Durham’s cultural landscape is at risk, which reminds me about what an arts consultant said to me once after examining the communities in what we locally call the Triangle. She warned me that Durham should never take its indigenous cultural personality for granted and that it contrasts greatly with other cities that look more like they went shopping for culture one day and brought back one of everything.

Five years of meetings with cultural groups in the mid to late 1990s revealed to DCVB why Durham’s culture is at risk and led to advocacy for a Cultural Plan, which was funded by a tax on visitors. The meetings revealed that:
  • Community-committed corporate leaders, able to focus on Durham as a place, such as the likes of George Watts Hill or Bob Ingram, are more and more rare and not being replaced.
  • Many corporations based in Durham have moved to distribution of philanthropy based on where employees live, and since half of the people working in Durham live elsewhere, half of what would ordinarily fund cultural groups is flowing elsewhere. With isolated exceptions, corporations based in other communities are not following suit.
  • Because of the change in corporate philanthropy practices, more and more groups are turning to local government. Funds that are available in other communities are used for other things here, e.g., DCVB would ordinarily receive 70-100% of the occupancy tax with up to 1/3rd available for matching grants, but in Durham, DCVB receives only 1/2 the amount the state recommends be made available for marketing alone and none of the portion useable for matching grants to festivals, etc.
  • Cultural groups in many cases lack capacity (awareness, background, interest, resources) to fully leverage the marketing that an organization like DCVB does to drive cultural consumers to Durham.
  • The media market in the Raleigh-Durham-Fayetteville DMA is both extremely expensive and inefficient. The TV viewing area alone may be one of the largest in the country, covering 23 counties and parts of two states. This is good for broadcast companies but costly and inefficient for groups targeting audiences.
  • There is no coherent process by which the community makes decisions or prioritizes cultural facility development. Facilities are often championed by enthusiasts or developers, and decisions are made at the political level.

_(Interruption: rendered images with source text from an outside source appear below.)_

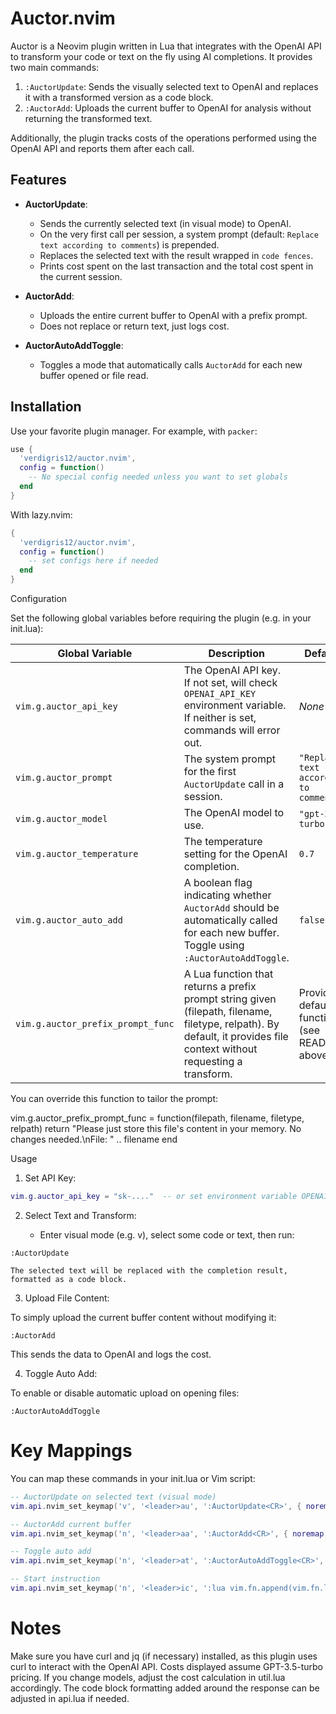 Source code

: # Auctor.nvim

Auctor is a Neovim plugin written in Lua that integrates with the OpenAI API to transform your code or text on the fly using AI completions. It provides two main commands:

1. `:AuctorUpdate`: Sends the visually selected text to OpenAI and replaces it with a transformed version as a code block.
2. `:AuctorAdd`: Uploads the current buffer to OpenAI for analysis without returning the transformed text.

Additionally, the plugin tracks costs of the operations performed using the OpenAI API and reports them after each call.

## Features

- **AuctorUpdate**:
  - Sends the currently selected text (in visual mode) to OpenAI.
  - On the very first call per session, a system prompt (default: `Replace text according to comments`) is prepended.
  - Replaces the selected text with the result wrapped in ``` code fences ```.
  - Prints cost spent on the last transaction and the total cost spent in the current session.

- **AuctorAdd**:
  - Uploads the entire current buffer to OpenAI with a prefix prompt.
  - Does not replace or return text, just logs cost.
  
- **AuctorAutoAddToggle**:
  - Toggles a mode that automatically calls `AuctorAdd` for each new buffer opened or file read.

## Installation

Use your favorite plugin manager. For example, with `packer`:

```lua
use {
  'verdigris12/auctor.nvim',
  config = function()
    -- No special config needed unless you want to set globals
  end
}
```

With lazy.nvim:

```lua
{
  'verdigris12/auctor.nvim',
  config = function()
    -- set configs here if needed
  end
}
```

Configuration

Set the following global variables before requiring the plugin (e.g. in your init.lua):

| Global Variable                  | Description                                                                                                                                                          | Default                                      |
|----------------------------------|----------------------------------------------------------------------------------------------------------------------------------------------------------------------|----------------------------------------------|
| `vim.g.auctor_api_key`           | The OpenAI API key. If not set, will check `OPENAI_API_KEY` environment variable. If neither is set, commands will error out.                                          | *None*                                       |
| `vim.g.auctor_prompt`            | The system prompt for the first `AuctorUpdate` call in a session.                                                                                                     | `"Replace text according to comments"`       |
| `vim.g.auctor_model`             | The OpenAI model to use.                                                                                                                                             | `"gpt-3.5-turbo"`                            |
| `vim.g.auctor_temperature`       | The temperature setting for the OpenAI completion.                                                                                                                   | `0.7`                                        |
| `vim.g.auctor_auto_add`          | A boolean flag indicating whether `AuctorAdd` should be automatically called for each new buffer. Toggle using `:AuctorAutoAddToggle`.                                | `false`                                      |
| `vim.g.auctor_prefix_prompt_func`| A Lua function that returns a prefix prompt string given (filepath, filename, filetype, relpath). By default, it provides file context without requesting a transform. | Provided default function (see README above) |

You can override this function to tailor the prompt:

vim.g.auctor_prefix_prompt_func = function(filepath, filename, filetype, relpath)
  return "Please just store this file's content in your memory. No changes needed.\nFile: " .. filename
end

Usage

1. Set API Key:

```lua
vim.g.auctor_api_key = "sk-...."  -- or set environment variable OPENAI_API_KEY
```

2. Select Text and Transform:

   * Enter visual mode (e.g. v), select some code or text, then run:

```
:AuctorUpdate
```

    The selected text will be replaced with the completion result, formatted as a code block.

3. Upload File Content:

To simply upload the current buffer content without modifying it:
```
:AuctorAdd
```
This sends the data to OpenAI and logs the cost.

4. Toggle Auto Add:

To enable or disable automatic upload on opening files:
```
:AuctorAutoAddToggle
```

# Key Mappings

You can map these commands in your init.lua or Vim script:

``` lua
-- AuctorUpdate on selected text (visual mode)
vim.api.nvim_set_keymap('v', '<leader>au', ':AuctorUpdate<CR>', { noremap = true, silent = true })

-- AuctorAdd current buffer
vim.api.nvim_set_keymap('n', '<leader>aa', ':AuctorAdd<CR>', { noremap = true, silent = true })

-- Toggle auto add
vim.api.nvim_set_keymap('n', '<leader>at', ':AuctorAutoAddToggle<CR>', { noremap = true, silent = true })

-- Start instruction
vim.api.nvim_set_keymap('n', '<leader>ic', ':lua vim.fn.append(vim.fn.line("."), vim.g.auctor_instruction_marker .. " ")<CR>jA', { noremap = true, silent = true })
```

# Notes

Make sure you have curl and jq (if necessary) installed, as this plugin uses curl to interact with the OpenAI API.
Costs displayed assume GPT-3.5-turbo pricing. If you change models, adjust the cost calculation in util.lua accordingly.
The code block formatting added around the response can be adjusted in api.lua if needed.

Needs and feasibility assessments are often done to justify a project rather than to determine impacts and what is needed. Energy goes into "offense" and "defense" way too early in the process. The result is that some very needed projects are leapfrogged and existing facilities left unsustainable. Decisions must be as much demand-side economics and supply-side.
  • Too often cultural groups are pitted against groups drawing audiences for the facilities and events. "Build it and they will come" is at worst a myth and at best "not for long." There is far too much competition for leisure time, and the role of marketing cannot be overestimated. Marketing to drive demand and audience is the lynchpin.

Not all is doom. There are many strengths to the Durham cultural landscape, e.g., nationally recognized but genuine, authentic and indigenous, well developed and consistent with Durham’s personality as a place to live and visit. More on solutions later.